Systemic lupus erythematosus (SLE) is a complex autoimmune disorder impacting various organs, notably prevalent in women of reproductive age. This review explores the involvement of a disintegrin and metalloproteinases (ADAMs) in SLE pathogenesis. Despite advancements in understanding SLE through genome and transcriptome studies, the role of ADAMs in post-translational regulations remains insufficiently explored. ADAMs, transmembrane proteins with diverse functions, impact cell adhesion, migration, and inflammation by shedding cell surface proteins, growth factors, and receptors. Notably, ADAM9 is implicated in Th17 cell differentiation, which is crucial in SLE pathology. ADAM10 and ADAM17 play pivotal roles in T-cell biology, influencing immune cell development and differentiation. Elevated soluble ADAM substrates in SLE patients serve as potential biomarkers correlating with disease activity. Targeting ADAMs or their substrates offers promising therapeutic avenues for SLE management and treatment enhancement.

Keywords: A Disintegrin and metalloproteinase; ADAM9; Systemic lupus erythematosus; T cells.

Fig. 1.. Structure and functions of ADAMs.
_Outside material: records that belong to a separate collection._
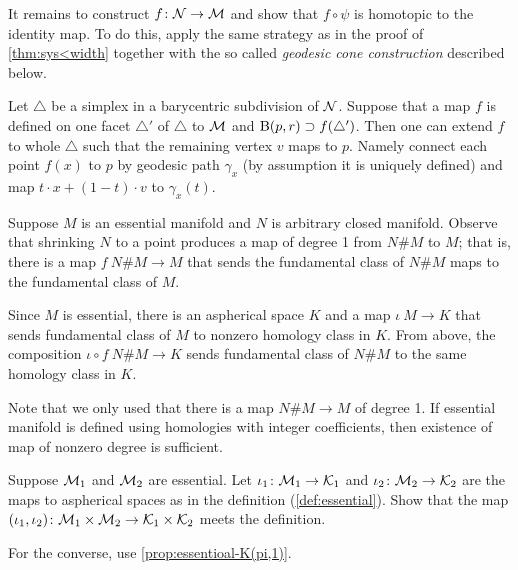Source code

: It remains to construct $f\colon\mathcal{N}\to\mathcal{M}$ and show that $f\circ\psi$ is homotopic to the identity map.
To do this, apply the same strategy as in the proof of \ref{thm:sys<width} together with the so called \emph{geodesic cone construction}
described below.

Let $\triangle$ be a simplex in a barycentric subdivision of $\mathcal{N}$.
Suppose that a map $f$ is defined on one facet $\triangle'$ of $\triangle$ to $\mathcal{M}$ and $\mathrm{B}{}(p,r)\supset f(\triangle')$.
Then one can extend $f$ to whole $\triangle$ such that the remaining vertex $v$ maps to $p$.
Namely connect each point $f(x)$ to $p$ by geodesic path $\gamma_x$ (by assumption it is uniquely defined) and map $t\cdot x+(1-t)\cdot v$ to $\gamma_x(t)$.
  

Suppose $M$ is an essential manifold and $N$ is arbitrary closed manifold.
Observe that shrinking $N$ to a point produces a map of degree 1 from $N\#M$ to $M$; that is, there is a map $f\:N\#M\to M$ that sends the fundamental class of $N\#M$ maps to the fundamental class of $M$.

Since $M$ is essential, there is an aspherical space $K$ and a map $\iota\:M\to K$ that sends fundamental class of $M$ to nonzero homology class in $K$.
From above, the composition $\iota\circ f\:N\#M\to K$ sends fundamental class of $N\#M$ to the same homology class in $K$.

 Note that we only used that there is a map $N\#M\to M$ of degree 1. If essential manifold is defined using homologies with integer coefficients, then existence of map of nonzero degree is sufficient.

Suppose $\mathcal{M}_1$ and $\mathcal{M}_2$ are essential.
Let $\iota_1\colon\mathcal{M}_1\to\mathcal{K}_1$ and $\iota_2\colon\mathcal{M}_2\to\mathcal{K}_2$ are the maps to aspherical spaces as in the definition (\ref{def:essential}).
Show that the map
$(\iota_1,\iota_2)\colon\mathcal{M}_1\times\mathcal{M}_2\to\mathcal{K}_1\times\mathcal{K}_2$
meets the definition.

For the converse, use \ref{prop:essentioal-K(pi,1)}.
Fig. 2.. The Impact of ADAMs in patients with SLE

A) ADAM10 and ADAM17 disrupt the Gas6/Axl-mediated inhibitory pathway to NFκB by cleaving Axl on the surface of PBMCs and macrophages. B) ADAM10 cleaves the transmembrane activator and CAML interactor (TACI) on the surface of B cells, converting it to soluble TACI. Elevated levels of soluble TACI in sera from SLE patients positively correlate with disease activity. C) ADAM10 and ADAM17 cleave and solubilize cell surface fractalkine. The released soluble fractalkine induces cell migration activity against natural killer (NK) cells, T cells, and monocytes. D) ADAM10 and ADAM17 cleave and solubilize Tim-3, a marker of T cell surface exhaustion. Increased levels of soluble Tim-3 in the sera of SLE patients positively correlate with disease activity. E) ADAM9 executes the cleavage of the latency-associated peptide (LAP) of latent bioactive transforming growth factor (TGF)-β1, generating bioactive TGF-β1 that facilitates SMAD2/3 phosphorylation and activation.